> _Work item_
Look through the listing for the word "subsection". Copy each line that has it.

> _Data section_
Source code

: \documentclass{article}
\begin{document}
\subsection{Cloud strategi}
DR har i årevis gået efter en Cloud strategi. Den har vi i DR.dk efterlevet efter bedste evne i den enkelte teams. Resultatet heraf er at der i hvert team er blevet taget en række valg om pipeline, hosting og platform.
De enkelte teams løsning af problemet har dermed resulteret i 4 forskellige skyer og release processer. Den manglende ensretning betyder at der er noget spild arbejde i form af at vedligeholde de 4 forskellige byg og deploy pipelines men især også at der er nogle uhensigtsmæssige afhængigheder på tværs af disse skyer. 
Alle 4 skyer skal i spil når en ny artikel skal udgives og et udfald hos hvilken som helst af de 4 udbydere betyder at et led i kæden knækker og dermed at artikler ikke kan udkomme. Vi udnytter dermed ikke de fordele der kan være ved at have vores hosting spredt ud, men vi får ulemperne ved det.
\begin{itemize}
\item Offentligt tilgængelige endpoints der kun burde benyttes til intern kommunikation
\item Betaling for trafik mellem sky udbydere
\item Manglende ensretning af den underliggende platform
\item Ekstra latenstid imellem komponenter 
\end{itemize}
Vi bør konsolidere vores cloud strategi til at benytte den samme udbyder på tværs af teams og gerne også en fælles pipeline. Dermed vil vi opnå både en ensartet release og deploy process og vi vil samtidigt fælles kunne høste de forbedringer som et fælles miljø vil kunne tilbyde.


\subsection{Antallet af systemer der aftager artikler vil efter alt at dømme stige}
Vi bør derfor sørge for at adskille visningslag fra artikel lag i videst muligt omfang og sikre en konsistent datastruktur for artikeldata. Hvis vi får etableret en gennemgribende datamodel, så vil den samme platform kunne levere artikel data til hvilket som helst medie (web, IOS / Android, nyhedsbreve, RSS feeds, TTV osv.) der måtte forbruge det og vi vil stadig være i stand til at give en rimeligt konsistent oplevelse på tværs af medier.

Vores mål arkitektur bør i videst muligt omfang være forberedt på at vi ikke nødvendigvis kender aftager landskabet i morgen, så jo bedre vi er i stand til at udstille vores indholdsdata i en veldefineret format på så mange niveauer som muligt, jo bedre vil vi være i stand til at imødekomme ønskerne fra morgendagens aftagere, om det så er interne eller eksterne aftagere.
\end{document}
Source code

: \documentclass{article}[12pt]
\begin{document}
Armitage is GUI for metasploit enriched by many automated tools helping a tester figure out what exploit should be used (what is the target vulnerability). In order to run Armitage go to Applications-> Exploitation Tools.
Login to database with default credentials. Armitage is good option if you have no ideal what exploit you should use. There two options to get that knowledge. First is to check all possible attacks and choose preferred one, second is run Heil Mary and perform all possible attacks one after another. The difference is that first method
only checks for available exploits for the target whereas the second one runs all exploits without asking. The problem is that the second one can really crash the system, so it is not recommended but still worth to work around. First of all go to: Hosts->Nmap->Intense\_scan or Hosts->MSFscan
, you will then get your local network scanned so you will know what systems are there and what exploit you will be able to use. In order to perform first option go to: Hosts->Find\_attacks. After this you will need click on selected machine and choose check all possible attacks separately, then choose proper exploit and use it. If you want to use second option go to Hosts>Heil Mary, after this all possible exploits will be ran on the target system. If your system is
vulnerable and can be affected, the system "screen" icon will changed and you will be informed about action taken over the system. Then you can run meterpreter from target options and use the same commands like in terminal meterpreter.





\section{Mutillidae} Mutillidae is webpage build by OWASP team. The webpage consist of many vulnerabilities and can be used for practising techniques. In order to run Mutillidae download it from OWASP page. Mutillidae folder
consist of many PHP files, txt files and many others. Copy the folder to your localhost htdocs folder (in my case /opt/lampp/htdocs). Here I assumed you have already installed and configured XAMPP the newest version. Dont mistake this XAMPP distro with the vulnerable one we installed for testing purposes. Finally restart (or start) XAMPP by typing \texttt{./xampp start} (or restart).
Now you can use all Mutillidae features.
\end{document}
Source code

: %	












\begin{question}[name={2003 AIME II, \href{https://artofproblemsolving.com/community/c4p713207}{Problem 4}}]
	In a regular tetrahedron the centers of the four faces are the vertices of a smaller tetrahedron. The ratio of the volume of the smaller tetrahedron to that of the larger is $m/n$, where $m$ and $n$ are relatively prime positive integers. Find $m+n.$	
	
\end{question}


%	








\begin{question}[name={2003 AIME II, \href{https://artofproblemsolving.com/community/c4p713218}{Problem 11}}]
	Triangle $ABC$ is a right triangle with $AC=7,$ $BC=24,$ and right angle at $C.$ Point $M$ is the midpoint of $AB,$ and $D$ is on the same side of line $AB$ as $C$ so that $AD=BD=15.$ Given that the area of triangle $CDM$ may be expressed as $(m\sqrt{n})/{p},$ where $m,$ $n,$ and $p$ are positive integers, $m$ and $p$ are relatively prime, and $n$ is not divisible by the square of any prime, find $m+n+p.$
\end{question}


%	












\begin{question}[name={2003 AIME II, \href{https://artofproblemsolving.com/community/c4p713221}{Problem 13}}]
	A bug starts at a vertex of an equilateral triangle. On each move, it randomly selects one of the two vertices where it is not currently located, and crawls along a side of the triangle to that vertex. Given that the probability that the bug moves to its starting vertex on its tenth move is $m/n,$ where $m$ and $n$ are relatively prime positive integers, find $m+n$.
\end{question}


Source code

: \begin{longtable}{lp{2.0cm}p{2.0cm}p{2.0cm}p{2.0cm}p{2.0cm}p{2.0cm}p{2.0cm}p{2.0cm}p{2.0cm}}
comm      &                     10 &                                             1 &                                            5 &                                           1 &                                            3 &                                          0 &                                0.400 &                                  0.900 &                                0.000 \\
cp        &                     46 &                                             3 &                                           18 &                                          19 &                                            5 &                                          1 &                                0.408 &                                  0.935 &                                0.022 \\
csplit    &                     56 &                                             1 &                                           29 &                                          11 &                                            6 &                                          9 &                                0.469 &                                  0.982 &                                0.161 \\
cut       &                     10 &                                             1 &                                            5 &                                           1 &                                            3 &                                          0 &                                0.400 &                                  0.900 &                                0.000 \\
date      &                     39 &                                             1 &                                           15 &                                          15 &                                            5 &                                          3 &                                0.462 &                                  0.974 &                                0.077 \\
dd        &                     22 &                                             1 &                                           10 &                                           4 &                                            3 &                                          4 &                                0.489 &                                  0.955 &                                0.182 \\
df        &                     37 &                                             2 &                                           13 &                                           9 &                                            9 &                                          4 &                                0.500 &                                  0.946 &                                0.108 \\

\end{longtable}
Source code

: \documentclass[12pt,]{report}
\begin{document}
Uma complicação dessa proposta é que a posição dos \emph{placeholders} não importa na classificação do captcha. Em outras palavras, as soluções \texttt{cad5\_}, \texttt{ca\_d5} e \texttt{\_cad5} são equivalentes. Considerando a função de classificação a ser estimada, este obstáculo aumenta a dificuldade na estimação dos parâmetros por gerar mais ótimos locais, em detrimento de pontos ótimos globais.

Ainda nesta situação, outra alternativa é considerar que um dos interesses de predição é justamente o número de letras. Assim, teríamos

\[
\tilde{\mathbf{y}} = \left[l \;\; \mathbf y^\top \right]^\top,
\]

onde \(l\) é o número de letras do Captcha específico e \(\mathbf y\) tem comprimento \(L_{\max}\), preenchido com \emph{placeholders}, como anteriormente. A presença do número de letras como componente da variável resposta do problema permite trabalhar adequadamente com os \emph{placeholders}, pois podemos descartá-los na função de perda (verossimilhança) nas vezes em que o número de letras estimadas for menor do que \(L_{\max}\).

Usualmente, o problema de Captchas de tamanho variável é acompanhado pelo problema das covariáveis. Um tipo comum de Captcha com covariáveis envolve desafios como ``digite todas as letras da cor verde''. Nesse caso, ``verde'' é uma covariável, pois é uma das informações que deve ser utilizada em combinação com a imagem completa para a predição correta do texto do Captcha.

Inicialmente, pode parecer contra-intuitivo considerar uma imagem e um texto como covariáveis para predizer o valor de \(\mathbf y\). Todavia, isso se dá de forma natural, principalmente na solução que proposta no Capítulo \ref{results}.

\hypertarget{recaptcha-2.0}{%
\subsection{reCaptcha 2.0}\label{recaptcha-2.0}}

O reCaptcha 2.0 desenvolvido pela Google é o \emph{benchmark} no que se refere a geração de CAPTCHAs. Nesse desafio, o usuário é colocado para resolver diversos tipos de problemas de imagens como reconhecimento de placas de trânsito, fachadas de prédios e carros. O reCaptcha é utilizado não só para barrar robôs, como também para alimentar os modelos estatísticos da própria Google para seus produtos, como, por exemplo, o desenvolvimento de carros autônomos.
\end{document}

> _Solution to the problem_
\subsection{Cloud strategi}
\subsection{Antallet af systemer der aftager artikler vil efter alt at dømme stige}
\subsection{reCaptcha 2.0}\label{recaptcha-2.0}}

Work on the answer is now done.